Suddenly, you find a new respect for people doing things differently, especially those who fight the odds to follow their passion. It’s not easy. Not at the very least. And at these moments you find that inner belief, making you tussle it out.
Here’s my toast to life on the road.
5th Dec 2015: Here in Yangthang, people eat a lot, especially if a guest arrives. As a guest, I was served with evening sweet tea, then salty butter tea, many servings. Just like the Chinese, people in Ladakh love their tea.
The moment I was finished with tea they served barley beer. I am not someone who is able to refuse, so I took a sip. Aargh! It was sharp. Immediately after the beer, I was served some kind of brown bread with soup. Just as I was about to finish up that bread aunty came up with Ladakhi roti. I would’ve cried if I weren’t a guest. Please, let me and my stomach take a rest.
Meanwhile Mr. Jigmey, owner of the house, thrilled me with his childhood stories. “I flattened a mountain to make a proper hut there.” The mountain man of Yangthang.
Suddenly came a sharp voice,” Dinner is ready.” Oh dear God!
7th Dec 2015: It’s a cloudy morning in Leh. The sun seems to be struggling to come out of the shadows of those misty clouds. A constant tussle between sun and cloud, much like the life. Everything around us seems to be inspired by life, or the opposite for that sake.
A black cow is carelessly strolling down the street. There are these dogs staring at that cow, ready to bark but didn’t or couldn’t. Strange. Two little children waiting for their school bus to come. They seem visibly outraged to have been woken up early in this freezing cold. It drops down to -20 degree Celsius at night and at -5 degree during the days.
A thunderous helicopter tears through the silent surrounding. A visible red on its tail. A tiny dot with a magnanimous sound. Much like us. We could make a dent in the universe’s scheme of things if we are daring enough to fly that high.

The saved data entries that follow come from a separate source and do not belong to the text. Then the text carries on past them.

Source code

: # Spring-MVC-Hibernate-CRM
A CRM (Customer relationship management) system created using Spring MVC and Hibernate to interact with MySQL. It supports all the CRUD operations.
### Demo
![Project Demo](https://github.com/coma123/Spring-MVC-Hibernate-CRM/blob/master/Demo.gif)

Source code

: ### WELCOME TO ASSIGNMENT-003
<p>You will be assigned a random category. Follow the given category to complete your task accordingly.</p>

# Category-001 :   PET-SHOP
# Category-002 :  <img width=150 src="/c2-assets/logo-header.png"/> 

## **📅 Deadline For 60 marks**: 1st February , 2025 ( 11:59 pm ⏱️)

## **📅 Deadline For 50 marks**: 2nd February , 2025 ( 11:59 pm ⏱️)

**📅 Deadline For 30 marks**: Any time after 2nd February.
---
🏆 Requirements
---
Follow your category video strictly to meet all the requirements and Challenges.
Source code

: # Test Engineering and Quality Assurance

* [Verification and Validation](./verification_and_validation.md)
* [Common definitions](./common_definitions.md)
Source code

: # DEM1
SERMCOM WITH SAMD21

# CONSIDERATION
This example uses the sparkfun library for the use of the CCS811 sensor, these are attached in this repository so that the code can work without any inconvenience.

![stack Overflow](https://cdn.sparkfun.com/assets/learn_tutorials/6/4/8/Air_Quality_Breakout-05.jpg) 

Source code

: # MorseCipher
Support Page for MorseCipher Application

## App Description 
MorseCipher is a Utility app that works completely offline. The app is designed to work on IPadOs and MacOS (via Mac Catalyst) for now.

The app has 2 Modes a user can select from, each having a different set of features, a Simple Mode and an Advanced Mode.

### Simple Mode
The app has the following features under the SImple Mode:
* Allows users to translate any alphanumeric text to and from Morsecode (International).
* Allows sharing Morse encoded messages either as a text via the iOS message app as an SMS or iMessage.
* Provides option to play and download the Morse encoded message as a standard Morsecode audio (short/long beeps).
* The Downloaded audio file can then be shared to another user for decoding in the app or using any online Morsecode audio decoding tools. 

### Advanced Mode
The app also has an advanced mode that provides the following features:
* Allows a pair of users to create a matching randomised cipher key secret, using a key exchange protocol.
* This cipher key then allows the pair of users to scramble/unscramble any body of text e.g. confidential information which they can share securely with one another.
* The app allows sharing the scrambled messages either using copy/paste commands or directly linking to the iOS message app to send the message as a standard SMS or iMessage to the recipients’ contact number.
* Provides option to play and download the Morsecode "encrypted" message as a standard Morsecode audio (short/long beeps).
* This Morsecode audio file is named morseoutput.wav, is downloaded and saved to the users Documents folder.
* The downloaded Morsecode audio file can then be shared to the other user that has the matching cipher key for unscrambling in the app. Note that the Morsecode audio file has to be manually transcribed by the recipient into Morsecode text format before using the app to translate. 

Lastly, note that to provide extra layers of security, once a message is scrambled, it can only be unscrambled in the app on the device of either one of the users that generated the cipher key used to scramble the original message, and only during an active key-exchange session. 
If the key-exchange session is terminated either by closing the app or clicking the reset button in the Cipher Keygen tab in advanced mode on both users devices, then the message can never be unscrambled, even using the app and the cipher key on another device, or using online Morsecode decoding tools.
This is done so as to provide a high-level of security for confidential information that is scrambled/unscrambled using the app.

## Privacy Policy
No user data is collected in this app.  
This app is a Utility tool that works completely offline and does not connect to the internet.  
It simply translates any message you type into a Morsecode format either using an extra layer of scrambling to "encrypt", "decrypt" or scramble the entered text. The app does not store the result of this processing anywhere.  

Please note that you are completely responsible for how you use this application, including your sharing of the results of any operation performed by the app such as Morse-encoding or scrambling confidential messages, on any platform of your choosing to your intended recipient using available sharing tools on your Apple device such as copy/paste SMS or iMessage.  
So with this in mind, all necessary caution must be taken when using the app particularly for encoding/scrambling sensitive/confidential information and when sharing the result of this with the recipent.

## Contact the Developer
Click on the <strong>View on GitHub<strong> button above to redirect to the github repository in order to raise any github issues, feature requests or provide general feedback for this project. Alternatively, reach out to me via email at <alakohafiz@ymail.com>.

This ensconced place in the midst of these high mountains has an eerie feel to it. There seems to be very little human activity. The mornings are silent, very much unlike the start of a new life.
20th Dec 2015: “Life is simple here. We wake up, drink some butter-tea, and meet our friends. We offer breakfast and some tea, again. There is no animosity. We all share a laugh or two during lunch.
Milking cows takes most of the time in evening. We play some cards afterwards. We tease some of our friends; its good fun, no? By the time we finish with cards dinner gets ready. We eat with our cats. It’s cold out there and so, we make our cats sleep in a little blanket beside the fire.
You should stay here for sometime more. There is no mobile signal, no one will bother you. We all will take you to high mountains. There are white cats up there. They are magnificent,” this what my Ladakhi friend tells me.